> Work to be completed
Nothing but the lines from the start of the entries below through the line containing "## Integrantes" should appear in the answer, copied exactly and free of pictures.

> Entries taken from a collection
>>>

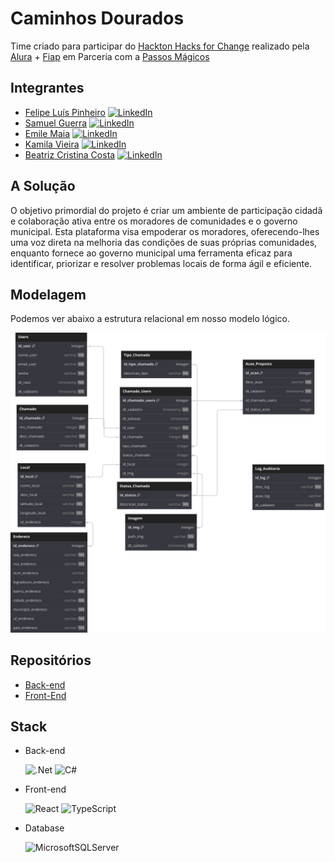 # Caminhos Dourados

Time criado para participar do [Hackton Hacks for Change](https://www.hackforchange.com.br/?utm_source=akna&utm_medium=email&utm_campaign=INST-230920-Hack-for-change) realizado pela [Alura](https://www.alura.com.br/) + [Fiap](https://www.fiap.com.br/) em Parceria com a [Passos Mágicos](https://passosmagicos.org.br/)

## Integrantes

* [Felipe Luís Pinheiro](https://www.github.com/flpinheiro) [![LinkedIn](https://img.shields.io/badge/linkedin-%230077B5.svg?style=for-the-badge&logo=linkedin&logoColor=white)](https://www.linkedin.com/in/flpinheiro/)
* [Samuel Guerra](https://github.com/SamG1002) [![LinkedIn](https://img.shields.io/badge/linkedin-%230077B5.svg?style=for-the-badge&logo=linkedin&logoColor=white)](https://www.linkedin.com/in/samuel-guerra-aquino/)
* [Emile Maia](https://github.com/Emii2003) [![LinkedIn](https://img.shields.io/badge/linkedin-%230077B5.svg?style=for-the-badge&logo=linkedin&logoColor=white)](https://www.linkedin.com/in/emile-moura-maia-827a8624a/)
* [Kamila Vieira](https://github.com/Kamila-Vieira) [![LinkedIn](https://img.shields.io/badge/linkedin-%230077B5.svg?style=for-the-badge&logo=linkedin&logoColor=white)](https://www.linkedin.com/in/kamila-vieira/)
* [Beatriz Cristina Costa](https://github.com/BeaCristin) [![LinkedIn](https://img.shields.io/badge/linkedin-%230077B5.svg?style=for-the-badge&logo=linkedin&logoColor=white)](https://www.linkedin.com/in/beatriz-costa-b142b7137/)

## A Solução

O objetivo primordial do projeto é criar um ambiente de participação cidadã e
colaboração ativa entre os moradores de comunidades e o governo municipal. Esta plataforma
visa empoderar os moradores, oferecendo-lhes uma voz direta na melhoria das condições de
suas próprias comunidades, enquanto fornece ao governo municipal uma ferramenta eficaz
para identificar, priorizar e resolver problemas locais de forma ágil e eficiente.

## Modelagem

Podemos ver abaixo a estrutura relacional em nosso modelo lógico.

![Diagrama](Diagram/ModelagemCaminhosDourados.svg)

## Repositórios

 * [Back-end](https://github.com/GoldenPaths/caminhos-dourados-backend)
 * [Front-End](https://github.com/GoldenPaths/caminhos-dourados-frontend)

## Stack

* Back-end

    ![.Net](https://img.shields.io/badge/.NET-5C2D91?style=for-the-badge&logo=.net&logoColor=white)
    ![C#](https://img.shields.io/badge/c%23-%23239120.svg?style=for-the-badge&logo=c-sharp&logoColor=white)

* Front-end

    ![React](https://img.shields.io/badge/react-%2320232a.svg?style=for-the-badge&logo=react&logoColor=%2361DAFB)
    ![TypeScript](https://img.shields.io/badge/typescript-%23007ACC.svg?style=for-the-badge&logo=typescript&logoColor=white)

* Database

    ![MicrosoftSQLServer](https://img.shields.io/badge/Microsoft%20SQL%20Server-CC2927?style=for-the-badge&logo=microsoft%20sql%20server&logoColor=white)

<<<

> Written answer
 # Caminhos Dourados

Time criado para participar do [Hackton Hacks for Change](https://www.hackforchange.com.br/?utm_source=akna&utm_medium=email&utm_campaign=INST-230920-Hack-for-change) realizado pela [Alura](https://www.alura.com.br/) + [Fiap](https://www.fiap.com.br/) em Parceria com a [Passos Mágicos](https://passosmagicos.org.br/)

## Integrantes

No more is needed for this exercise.